■ Activity: Only one span belongs in the answer: the line holding "- Ant Design：按需加载组件。" through the last line of the entries below, retyped exactly.
Start of Working data
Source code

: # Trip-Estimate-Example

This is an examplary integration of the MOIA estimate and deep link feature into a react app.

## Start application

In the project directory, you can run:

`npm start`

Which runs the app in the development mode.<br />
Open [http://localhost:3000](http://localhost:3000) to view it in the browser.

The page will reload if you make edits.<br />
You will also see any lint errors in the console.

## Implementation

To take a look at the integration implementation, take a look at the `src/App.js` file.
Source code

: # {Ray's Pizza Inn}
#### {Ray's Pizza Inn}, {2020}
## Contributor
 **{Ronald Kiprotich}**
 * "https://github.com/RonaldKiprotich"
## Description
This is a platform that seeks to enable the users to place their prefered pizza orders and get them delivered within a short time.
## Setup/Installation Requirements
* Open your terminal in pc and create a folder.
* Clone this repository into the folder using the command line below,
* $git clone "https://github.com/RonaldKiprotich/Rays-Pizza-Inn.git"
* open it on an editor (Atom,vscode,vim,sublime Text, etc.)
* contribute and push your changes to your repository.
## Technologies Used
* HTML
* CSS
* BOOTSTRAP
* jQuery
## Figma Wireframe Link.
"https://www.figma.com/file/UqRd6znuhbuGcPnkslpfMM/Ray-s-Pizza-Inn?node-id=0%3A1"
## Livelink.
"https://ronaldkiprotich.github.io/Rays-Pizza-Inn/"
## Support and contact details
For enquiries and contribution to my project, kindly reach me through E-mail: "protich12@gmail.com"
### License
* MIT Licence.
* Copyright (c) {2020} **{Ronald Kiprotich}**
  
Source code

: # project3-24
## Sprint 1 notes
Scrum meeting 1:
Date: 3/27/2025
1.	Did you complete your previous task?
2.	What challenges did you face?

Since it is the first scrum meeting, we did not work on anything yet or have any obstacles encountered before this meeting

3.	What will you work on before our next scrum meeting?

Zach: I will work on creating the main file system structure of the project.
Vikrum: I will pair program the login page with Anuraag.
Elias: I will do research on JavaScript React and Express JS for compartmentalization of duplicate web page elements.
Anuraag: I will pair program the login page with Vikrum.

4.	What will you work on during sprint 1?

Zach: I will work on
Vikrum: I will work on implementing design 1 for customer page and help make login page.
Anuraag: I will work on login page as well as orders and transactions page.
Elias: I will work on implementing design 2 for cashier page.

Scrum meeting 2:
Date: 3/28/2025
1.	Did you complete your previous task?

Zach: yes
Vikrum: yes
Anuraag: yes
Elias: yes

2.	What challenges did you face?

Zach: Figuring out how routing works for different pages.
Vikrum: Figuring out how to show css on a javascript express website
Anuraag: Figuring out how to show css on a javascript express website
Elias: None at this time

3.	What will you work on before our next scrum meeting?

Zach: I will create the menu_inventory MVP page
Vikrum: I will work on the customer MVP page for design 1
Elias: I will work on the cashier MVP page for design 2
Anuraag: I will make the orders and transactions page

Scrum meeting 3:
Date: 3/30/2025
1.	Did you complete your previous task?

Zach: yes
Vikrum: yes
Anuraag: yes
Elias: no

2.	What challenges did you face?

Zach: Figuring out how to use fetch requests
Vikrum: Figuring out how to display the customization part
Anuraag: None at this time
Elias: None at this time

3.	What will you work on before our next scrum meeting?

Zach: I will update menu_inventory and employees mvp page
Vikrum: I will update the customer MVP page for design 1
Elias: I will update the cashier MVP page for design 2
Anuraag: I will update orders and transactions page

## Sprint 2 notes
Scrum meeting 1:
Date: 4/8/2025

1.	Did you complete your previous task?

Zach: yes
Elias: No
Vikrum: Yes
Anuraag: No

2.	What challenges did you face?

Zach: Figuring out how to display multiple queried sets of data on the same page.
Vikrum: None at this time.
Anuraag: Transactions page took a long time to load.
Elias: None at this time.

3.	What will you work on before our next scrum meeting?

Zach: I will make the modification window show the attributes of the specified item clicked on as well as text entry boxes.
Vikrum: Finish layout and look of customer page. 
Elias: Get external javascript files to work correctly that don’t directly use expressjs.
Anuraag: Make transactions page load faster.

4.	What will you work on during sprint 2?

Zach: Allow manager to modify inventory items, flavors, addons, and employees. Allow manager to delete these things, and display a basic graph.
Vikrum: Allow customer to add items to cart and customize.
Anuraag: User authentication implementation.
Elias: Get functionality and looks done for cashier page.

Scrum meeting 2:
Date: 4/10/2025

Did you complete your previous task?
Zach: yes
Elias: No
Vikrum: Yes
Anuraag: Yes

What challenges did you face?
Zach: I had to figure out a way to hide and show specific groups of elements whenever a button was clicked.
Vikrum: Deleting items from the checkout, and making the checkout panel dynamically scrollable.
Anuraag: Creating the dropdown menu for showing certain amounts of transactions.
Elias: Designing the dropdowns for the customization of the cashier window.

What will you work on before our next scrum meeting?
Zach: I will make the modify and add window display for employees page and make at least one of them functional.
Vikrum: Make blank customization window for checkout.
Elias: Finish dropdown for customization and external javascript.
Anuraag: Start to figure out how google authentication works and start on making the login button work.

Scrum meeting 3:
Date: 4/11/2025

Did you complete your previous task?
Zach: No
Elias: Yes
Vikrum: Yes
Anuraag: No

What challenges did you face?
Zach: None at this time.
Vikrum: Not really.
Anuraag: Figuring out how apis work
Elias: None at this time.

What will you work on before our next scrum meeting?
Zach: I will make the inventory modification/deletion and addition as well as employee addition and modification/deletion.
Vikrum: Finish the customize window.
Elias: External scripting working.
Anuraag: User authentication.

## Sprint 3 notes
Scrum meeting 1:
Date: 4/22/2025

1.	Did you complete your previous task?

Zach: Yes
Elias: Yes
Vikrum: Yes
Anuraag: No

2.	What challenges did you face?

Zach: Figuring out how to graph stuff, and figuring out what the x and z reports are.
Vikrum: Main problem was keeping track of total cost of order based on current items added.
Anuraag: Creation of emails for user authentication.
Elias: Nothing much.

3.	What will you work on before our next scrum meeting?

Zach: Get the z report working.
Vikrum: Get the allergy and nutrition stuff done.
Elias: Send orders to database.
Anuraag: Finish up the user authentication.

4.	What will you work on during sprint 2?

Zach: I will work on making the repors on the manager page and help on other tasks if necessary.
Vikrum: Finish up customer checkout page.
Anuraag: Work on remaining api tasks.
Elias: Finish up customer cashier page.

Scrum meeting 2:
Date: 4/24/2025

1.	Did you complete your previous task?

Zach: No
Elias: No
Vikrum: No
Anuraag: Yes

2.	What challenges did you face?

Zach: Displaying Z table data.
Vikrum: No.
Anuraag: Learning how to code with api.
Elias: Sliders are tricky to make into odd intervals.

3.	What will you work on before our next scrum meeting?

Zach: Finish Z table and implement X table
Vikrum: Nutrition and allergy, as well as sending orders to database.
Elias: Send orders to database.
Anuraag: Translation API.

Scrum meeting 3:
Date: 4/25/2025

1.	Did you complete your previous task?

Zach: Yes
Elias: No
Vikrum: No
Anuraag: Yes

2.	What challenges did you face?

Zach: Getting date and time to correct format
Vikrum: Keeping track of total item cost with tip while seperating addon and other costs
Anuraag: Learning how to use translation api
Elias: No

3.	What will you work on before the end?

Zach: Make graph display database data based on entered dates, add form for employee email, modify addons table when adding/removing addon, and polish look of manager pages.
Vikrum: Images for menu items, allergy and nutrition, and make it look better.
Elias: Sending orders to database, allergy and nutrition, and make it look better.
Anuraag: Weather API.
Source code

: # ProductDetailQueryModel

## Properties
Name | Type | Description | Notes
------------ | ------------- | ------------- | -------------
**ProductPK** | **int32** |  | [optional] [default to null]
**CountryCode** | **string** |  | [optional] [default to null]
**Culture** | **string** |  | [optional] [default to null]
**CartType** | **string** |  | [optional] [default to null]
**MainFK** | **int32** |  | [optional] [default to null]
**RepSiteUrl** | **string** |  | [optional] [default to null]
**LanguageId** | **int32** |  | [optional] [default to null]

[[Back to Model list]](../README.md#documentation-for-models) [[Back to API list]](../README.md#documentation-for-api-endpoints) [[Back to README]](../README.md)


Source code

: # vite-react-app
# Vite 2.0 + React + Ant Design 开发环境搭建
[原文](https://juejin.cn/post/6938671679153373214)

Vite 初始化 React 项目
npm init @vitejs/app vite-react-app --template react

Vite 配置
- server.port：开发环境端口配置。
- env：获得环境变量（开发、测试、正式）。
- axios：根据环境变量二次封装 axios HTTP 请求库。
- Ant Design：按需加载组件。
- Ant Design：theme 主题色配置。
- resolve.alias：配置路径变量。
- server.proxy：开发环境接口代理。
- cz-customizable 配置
End of Working data
■ Worked solution:
- Ant Design：按需加载组件。
- Ant Design：theme 主题色配置。
- resolve.alias：配置路径变量。
- server.proxy：开发环境接口代理。
- cz-customizable 配置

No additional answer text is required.